“Giallo, arancione, rosso, non è solo questione di colori ma di sostanza (interventi statali, controlli, aiuti, impegno centralizzati). La premura della Regione nel trovare altri posti letto Covid, con la conversione di ospedali e reparti, alla fine penso abbia giocato un brutto scherzo.
Era sicuramente meglio avere misure più restrittive da subito, il cerino sembra essere nuovamente nelle mani del Presidente della Regione (che ha la possibilità di fare misure più restrittive), senza però il “cappello” dello stato centrale e questo, vista la situazione reale, non mi sembra giusto. Da dichiarazione del governo i 21 parametri, la loro analisi ed il relativo risultato sono espressione tecnica e non politica.
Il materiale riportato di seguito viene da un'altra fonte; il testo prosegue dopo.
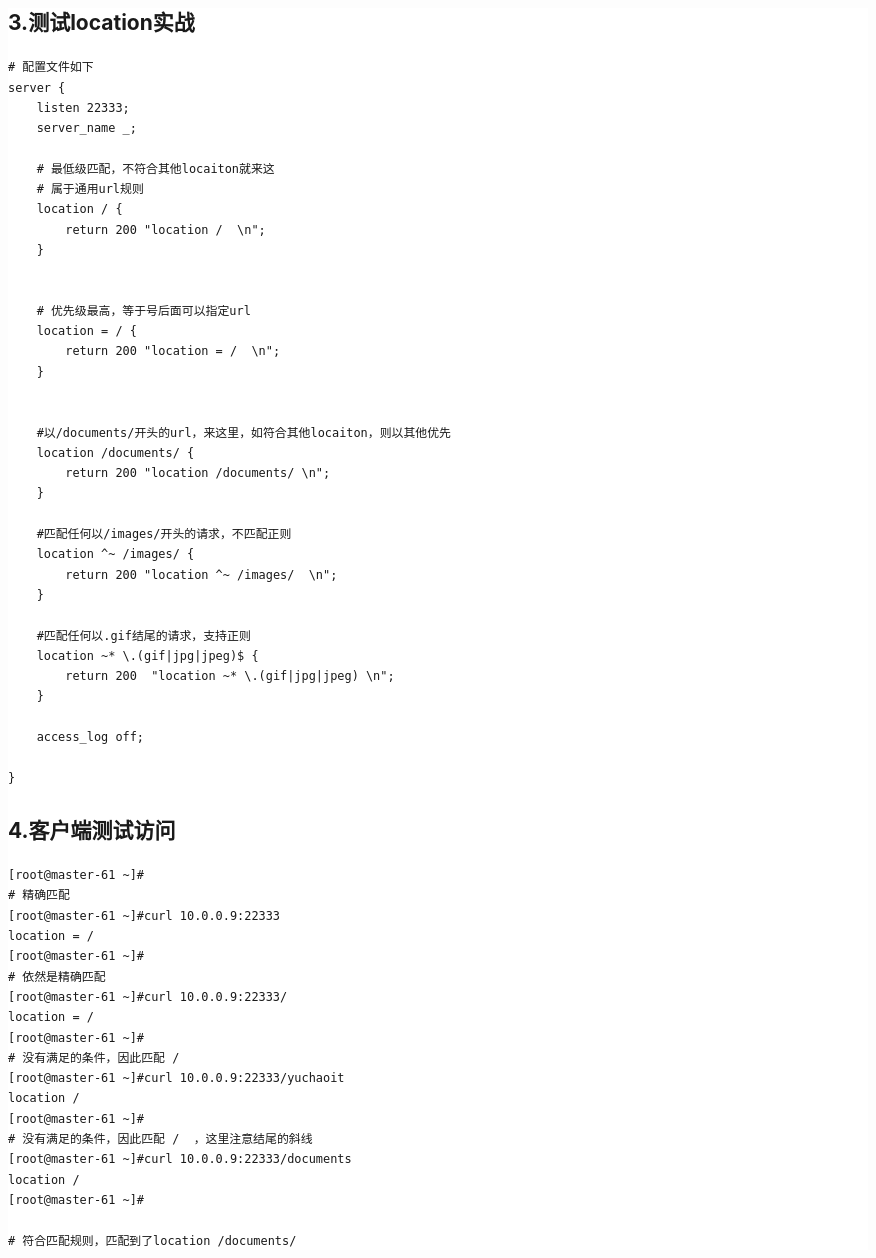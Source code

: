 ## 3.测试location实战

```
# 配置文件如下
server {
    listen 22333;
    server_name _;

    # 最低级匹配，不符合其他locaiton就来这
    # 属于通用url规则
    location / {
        return 200 "location /  \n";
    }


    # 优先级最高，等于号后面可以指定url
    location = / {
        return 200 "location = /  \n";
    }


    #以/documents/开头的url，来这里，如符合其他locaiton，则以其他优先
    location /documents/ {
        return 200 "location /documents/ \n";
    }

    #匹配任何以/images/开头的请求，不匹配正则
    location ^~ /images/ {
        return 200 "location ^~ /images/  \n";
    }

    #匹配任何以.gif结尾的请求，支持正则
    location ~* \.(gif|jpg|jpeg)$ {
        return 200  "location ~* \.(gif|jpg|jpeg) \n";
    }

    access_log off;

}
```

## 4.客户端测试访问

```
[root@master-61 ~]#
# 精确匹配
[root@master-61 ~]#curl 10.0.0.9:22333
location = /  
[root@master-61 ~]#
# 依然是精确匹配
[root@master-61 ~]#curl 10.0.0.9:22333/
location = /  
[root@master-61 ~]#
# 没有满足的条件，因此匹配 /
[root@master-61 ~]#curl 10.0.0.9:22333/yuchaoit
location /  
[root@master-61 ~]#
# 没有满足的条件，因此匹配 /  ，这里注意结尾的斜线
[root@master-61 ~]#curl 10.0.0.9:22333/documents
location /  
[root@master-61 ~]#

# 符合匹配规则，匹配到了location /documents/
```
Spero vivamente sia così, perché nella scelta dei parametri e da quanto affermato, hanno partecipato anche le Regioni. Comunque il filo tra tecnico e politico è sempre molto sottile e i dubbi notevoli. Questa mattina leggo che si lamentano in molti, Fontana non voleva la zona rossa, la Campania non voleva la zona gialla.
Sembra proprio che sulle scelte impopolari è sempre colpa degli altri. Certo la zona gialla della Campania lascia moltissime perplessità, la spiegazione potrebbe essere quella che ho ipotizzato prima ma bisognerebbe conoscere bene i 21 criteri ed i dati immessi per esserne certi. Quando si tratta di numeri a volte basta “sbagliarne” uno ed il risultato non torna e la Campania ancora una volta, sarà costretta probabilmente, a fare da sola.”